Rulings Without Submissions
[28] During examination in-chief of Mr. Lowe, an issue arose as to whether the plaintiff could tender a particular email as an exhibit. The trial judge quite properly heard submissions from the parties and made a ruling (Tr. – pp. 44-50).
[29] At a number of points thereafter during the trial, the court purported to make admissibility rulings without first asking for submissions, for example:
(1) cross-examination of Mr. Lowe respecting the capability of a particular machine (Tr. – pp. 119-120 / “I am not permitting any further questions with respect to this line … No further questions along this line will be allowed”)
(2) an email between the Appellant and Matt Warfel (Tr. – pp. 127-128 / “At the very least it has to be in affidavit form … I will not have any regard to an email to a potential witness … not permissible”)
(3) cross-examination of Mr. Lowe about a mulching machine (Tr. – pp. 129-130 / “I am not allowing any questions … I am not permitting any. And besides which, strikes me to be spurious”)
(4) the coincidence that the machine log readings often ended with .9 (Tr. – pp. 137-138 / “That is not a proper question”)
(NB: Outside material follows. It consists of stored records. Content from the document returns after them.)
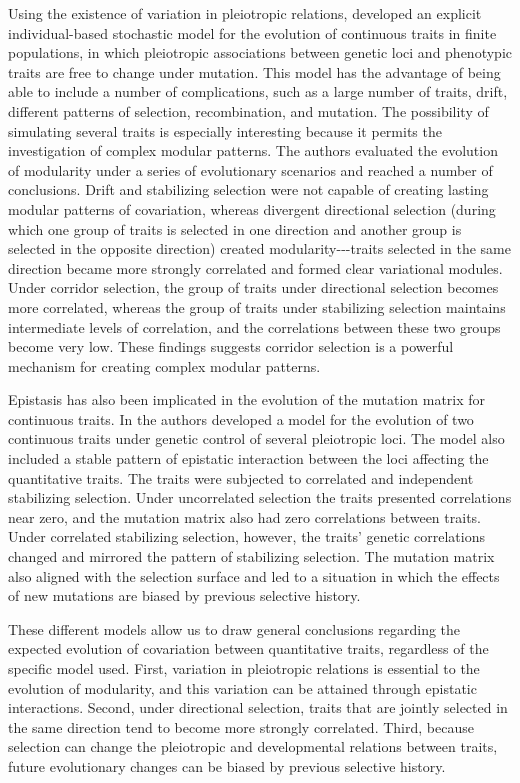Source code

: \begin{refsection}
Using the existence of variation in pleiotropic relations,
\textcite{Melo2015-bk} developed an
explicit individual-based stochastic model for the evolution of
continuous traits in finite populations, in which pleiotropic
associations between genetic loci and phenotypic traits are free to
change under mutation. This model has the advantage of being able to
include a number of complications, such as a large number of traits,
drift, different patterns of selection, recombination, and mutation. The
possibility of simulating several traits is especially interesting
because it permits the investigation of complex modular patterns. The
authors evaluated the evolution of modularity under a series of
evolutionary scenarios and reached a number of conclusions. Drift and
stabilizing selection were not capable of creating lasting modular
patterns of covariation, whereas divergent directional selection (during
which one group of traits is selected in one direction and another group
is selected in the opposite direction) created modularity-\/-\/-traits
selected in the same direction became more strongly correlated and
formed clear variational modules. Under corridor selection, the group of
traits under directional selection becomes more correlated, whereas the
group of traits under stabilizing selection maintains intermediate
levels of correlation, and the correlations between these two groups
become very low. These findings suggests corridor selection is a
powerful mechanism for creating complex modular patterns.

Epistasis has also been implicated in the evolution of the mutation
matrix for continuous traits. In \textcite{Jones2014-wj} the authors developed a model for the evolution of two
continuous traits under genetic control of several pleiotropic loci. The
model also included a stable pattern of epistatic interaction between
the loci affecting the quantitative traits. The traits were subjected to
correlated and independent stabilizing selection. Under uncorrelated
selection the traits presented correlations near zero, and the mutation
matrix also had zero correlations between traits. Under correlated
stabilizing selection, however, the traits' genetic correlations changed
and mirrored the pattern of stabilizing selection. The mutation matrix
also aligned with the selection surface and led to a situation in which
the effects of new mutations are biased by previous selective history.

These different models allow us to draw general conclusions regarding
the expected evolution of covariation between quantitative traits,
regardless of the specific model used. First, variation in pleiotropic
relations is essential to the evolution of modularity, and this
variation can be attained through epistatic interactions. Second, under
directional selection, traits that are jointly selected in the same
direction tend to become more strongly correlated. Third, because
selection can change the pleiotropic and developmental relations between
traits, future evolutionary changes can be biased by previous selective
history.


\end{refsection}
(5) whether the plaintiff’s failure to remove cut logs amounted to a breach of the contract (Tr. – pp. 141-142 / “What has that got to do with the case? It has got nothing to do with the case … as I understand it, he [the plaintiff] had no obligation to remove the logs. Could be wrong but, you know, when you give your evidence …”)
(6) a hearsay ruling as the Appellant sought to explain what he learned from a Winona reference (Tr. – p. 182) / with the court not intervening when Mr. Lowe provided information related to him by the Appellant’s neighbour (Tr. – pp. 23-24 later repeated in the court’s reasons for judgment (Tr. – p. 216).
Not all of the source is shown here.